De esto no se deduce que el discurso que nos propone Mondaca sea foucaultiano: el director no hace nada parecido a una ontología del poder o una crítica de las instituciones como nodos de poder. El análisis del documentalista busca revelar simplemente cierta condición humana existencial, busca un acercamiento humano para comprender sus aspiraciones (sus anhelos de libertad) y sus frustraciones (sentimiento de cautiverio). 

 

Más que tener una obsesión por la cárcel (como podría pensarse en un primer momento), Mondaca se interesa por una curiosa antropología filosófica (y hasta una filosofía política) en cuanto intenta emplazar su cámara en esa frontera, en el medio que separa  la libertad del cautiverio en el hombre. Si esto es así, entonces Mondaca  puede emplazar su cámara en cualquier lugar en donde se haga vigente esta (no) frontera. 
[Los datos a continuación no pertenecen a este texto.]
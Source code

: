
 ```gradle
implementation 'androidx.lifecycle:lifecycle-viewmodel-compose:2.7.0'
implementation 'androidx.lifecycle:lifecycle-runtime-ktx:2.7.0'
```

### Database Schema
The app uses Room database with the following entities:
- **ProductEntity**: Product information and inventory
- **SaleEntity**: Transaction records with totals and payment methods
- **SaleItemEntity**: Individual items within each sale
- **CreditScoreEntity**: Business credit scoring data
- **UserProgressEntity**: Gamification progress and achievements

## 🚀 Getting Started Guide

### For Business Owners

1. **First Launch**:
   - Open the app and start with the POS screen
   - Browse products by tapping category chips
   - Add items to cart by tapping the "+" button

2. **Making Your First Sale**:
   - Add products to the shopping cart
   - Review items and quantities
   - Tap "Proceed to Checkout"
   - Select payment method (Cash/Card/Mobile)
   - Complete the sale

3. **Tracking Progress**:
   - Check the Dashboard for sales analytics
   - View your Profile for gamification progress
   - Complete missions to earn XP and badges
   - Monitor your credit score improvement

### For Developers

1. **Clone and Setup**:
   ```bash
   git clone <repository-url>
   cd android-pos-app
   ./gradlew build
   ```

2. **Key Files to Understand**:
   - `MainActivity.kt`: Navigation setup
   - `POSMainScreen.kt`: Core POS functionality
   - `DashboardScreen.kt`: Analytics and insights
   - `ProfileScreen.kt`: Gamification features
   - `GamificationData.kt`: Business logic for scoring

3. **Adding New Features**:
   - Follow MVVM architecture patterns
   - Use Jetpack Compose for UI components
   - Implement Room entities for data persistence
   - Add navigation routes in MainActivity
Así pues, no es imprescindible para  Mondaca  instalar su cámara en la cárcel (aunque este espacio es ciertamente un lugar privilegiado para exponer el discurso propuesto por el director), sino que más bien y curiosamente, puede operar y mirar los mismos lugares que han interesado y obsesionado a Foucault: el colegio, el manicomio, la clínica. 

El juego de Mondaca es esencialmente espacial; nos invita a mezclar los espacios sin necesidad de desplazarnos temporalmente. Es  a partir de este juego (o más bien invitación a la reflexión) que el director boliviano comienza de a poco a consolidar un discurso, no sólo en su contenido, sino también, como propuesta formal. Mondaca, en los dos trabajos comentados,  muestra las enormes posibilidades discursivas y formales  del documental.